Dat is een probleem, vindt onderzoeker Ivar Timmer. In maart promoveerde hij aan de Vrije Universiteit op een onderzoek waarin hij de vraag stelde hoe juridische afdelingen effectief en verantwoord kunnen bijdragen aan het risicomanagement van hun organisatie. Banken zijn, onder invloed van strenge regelgeving, verder op de weg naar volwassen juridisch risicomanagement, concludeerde Timmer, maar bij gemeenten staat het juridisch risicomanagement nog in de kinderschoenen.

‘Juridische afdelingen zouden vaker moeten uitzoomen’, zegt Timmer. ‘Wat komt er op ons af? Welke risico’s zijn daarmee gemoeid? En wat betekent dit voor de organisatie? Om vervolgens goed te prioriteren, moeten ze de feitelijke situatie analyseren en, waar mogelijk, kansen en gevolgen kwantificeren. Dat kunnen juristen niet zo goed.’ ‘Klassieke’ juristen werken volgens hem casuïstisch en kwalitatief. Om meer aan risicomanagement te doen, moeten ze systematisch, procesmatig en kwantitatief te werk gaan. ‘Juristen moeten meer oog krijgen voor risicomanagement, maar het aanwezige risicomanagement ook voor het juridisch perspectief.’
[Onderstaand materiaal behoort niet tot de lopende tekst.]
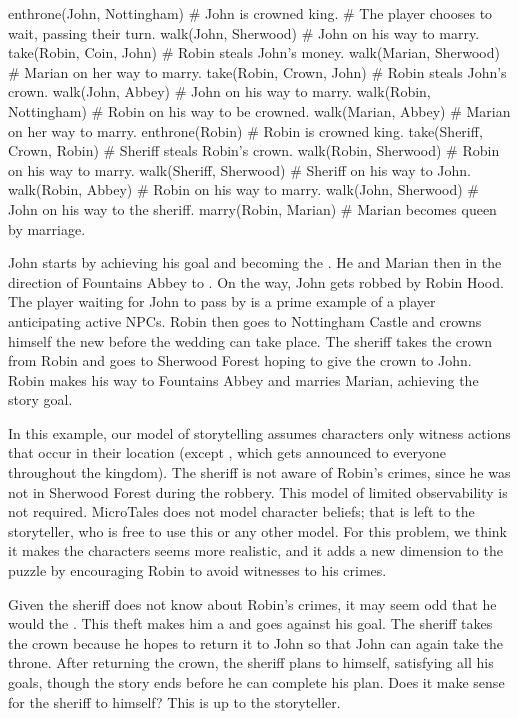 \documentclass{nilreport}
\begin{document}
\begin{code}
enthrone(John, Nottingham)  # John is crowned king.
# The player chooses to wait, passing their turn.
walk(John, Sherwood)        # John on his way to marry.
take(Robin, Coin, John)     # Robin steals John's money.
walk(Marian, Sherwood)      # Marian on her way to marry.
take(Robin, Crown, John)    # Robin steals John's crown.
walk(John, Abbey)           # John on his way to marry.
walk(Robin, Nottingham)     # Robin on his way to be crowned.
walk(Marian, Abbey)         # Marian on her way to marry.
enthrone(Robin)             # Robin is crowned king.
take(Sheriff, Crown, Robin) # Sheriff steals Robin's crown.
walk(Robin, Sherwood)       # Robin on his way to marry.
walk(Sheriff, Sherwood)     # Sheriff on his way to John.
walk(Robin, Abbey)          # Robin on his way to marry.
walk(John, Sherwood)        # John on his way to the sheriff.
marry(Robin, Marian)        # Marian becomes queen by marriage.
\end{code}

John starts by achieving his  goal and becoming the . He and Marian then  in the direction of Fountains Abbey to . On the way, John gets robbed by Robin Hood. The player waiting for John to pass by is a prime example of a player anticipating active NPCs. Robin then goes to Nottingham Castle and crowns himself the new  before the wedding can take place. The sheriff takes the crown from Robin and goes to Sherwood Forest hoping to give the crown to John. Robin makes his way to Fountains Abbey and marries Marian, achieving the story goal.

In this example, our model of storytelling assumes characters only witness actions that occur in their location (except , which gets announced to everyone throughout the kingdom). The sheriff is not aware of Robin's crimes, since he was not in Sherwood Forest during the robbery. This model of limited observability is not required. MicroTales does not model character beliefs; that is left to the storyteller, who is free to use this or any other model. For this problem, we think it makes the characters seems more realistic, and it adds a new dimension to the puzzle by encouraging Robin to avoid witnesses to his crimes.

Given the sheriff does not know about Robin's crimes, it may seem odd that he would  the . This theft makes him a  and goes against his  goal. The sheriff takes the crown because he hopes to return it to John so that John can again take the throne. After returning the crown, the sheriff plans to  himself, satisfying all his goals, though the story ends before he can complete his plan. Does it make sense for the sheriff to  himself? This is up to the storyteller.
\end{document}
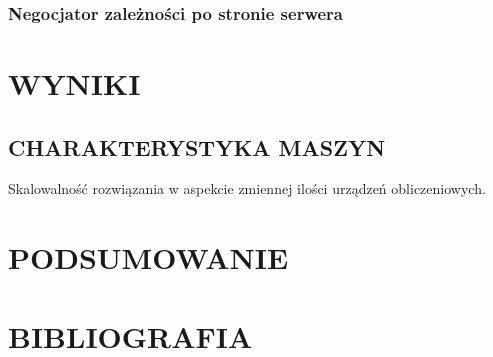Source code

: \documentclass[12pt,a4paper,twoside]{article}
\begin{document}
\subsubsection{Negocjator zależności po stronie serwera}


\section{WYNIKI}

\subsection{CHARAKTERYSTYKA MASZYN}

Skalowalność rozwiązania w aspekcie zmiennej ilości urządzeń obliczeniowych.


\section{PODSUMOWANIE}


\newpage

\section{BIBLIOGRAFIA}
\end{document}
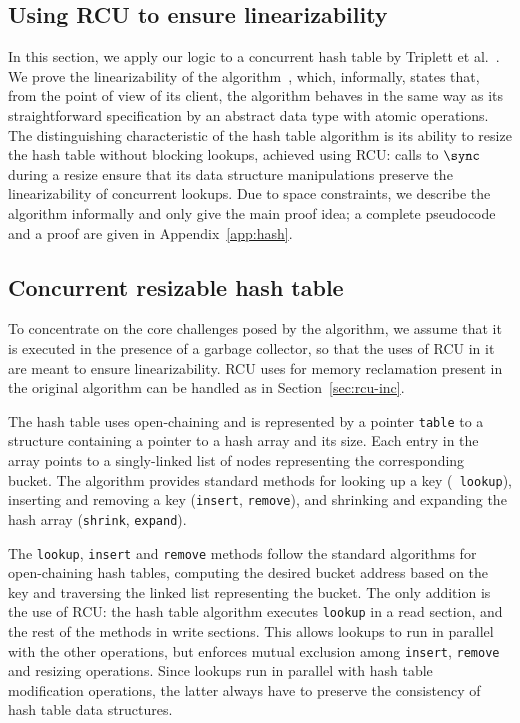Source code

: \subsection{Using RCU to ensure linearizability\label{sec:rcu-hash}}

In this section, we apply our logic to a concurrent hash table by Triplett et
al.~\cite{hashtable}. We prove the linearizability of the
algorithm~\cite{linearizability}, which, informally, states that, from the point
of view of its client, the algorithm behaves in the same way as its
straightforward specification by an abstract data type with atomic operations.
The distinguishing characteristic of the hash table algorithm is its ability to
resize the hash table without blocking lookups, achieved using RCU: calls to
$\sync$ during a resize ensure that its data structure manipulations preserve the
linearizability of concurrent lookups. Due to space constraints, we describe the
algorithm informally and only give the main proof idea; a complete pseudocode
and a proof are given in Appendix~\ref{app:hash}.

\subsection{Concurrent resizable hash table}

To concentrate on the core challenges posed by the algorithm, we assume that it
is executed in the presence of a garbage collector, so that the uses of RCU
in it are meant to ensure linearizability. RCU uses for memory reclamation
present in the original algorithm can be handled as in Section~\ref{sec:rcu-inc}.

The hash table uses open-chaining and is represented by a pointer {\tt table} to
a structure containing a pointer to a hash array and its size. Each entry in
the array points to a singly-linked list of nodes representing the corresponding
bucket. The algorithm provides standard methods for looking up a key ({\tt
  lookup}), inserting and removing a key ({\tt insert}, {\tt remove}), and
shrinking and expanding the hash array ({\tt shrink}, {\tt expand}).

The {\tt lookup}, {\tt insert} and {\tt remove} methods follow the standard
algorithms for open-chaining hash tables, computing the desired bucket address
based on the key and traversing the linked list representing the bucket.  The
only addition is the use of RCU: the hash table algorithm executes {\tt lookup}
in a read section, and the rest of the methods in write sections. This allows
lookups to run in parallel with the other operations, but enforces mutual
exclusion among {\tt insert}, {\tt remove} and resizing operations. 
Since lookups run in parallel with hash table modification operations, the
latter always have to preserve the consistency of hash table data structures.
Dat juridisch risicomanagement bij gemeenten nog niet goed van de grond komt, komt volgens Timmer mede door de ‘relatief dun bezette’ juridische afdelingen. ‘Gemeentejuristen zijn druk en vooral bezig met brandjes blussen. Er is daardoor ook weinig tijd voor preventieve activiteiten of de helikopterblik.’ Méér juristen is volgens Timmer echter niet het hele antwoord. ‘Ik denk dat de capaciteit wel wat moet worden vergroot, maar er zijn vooral meer proactieve, organisatorisch sterke juristen nodig.’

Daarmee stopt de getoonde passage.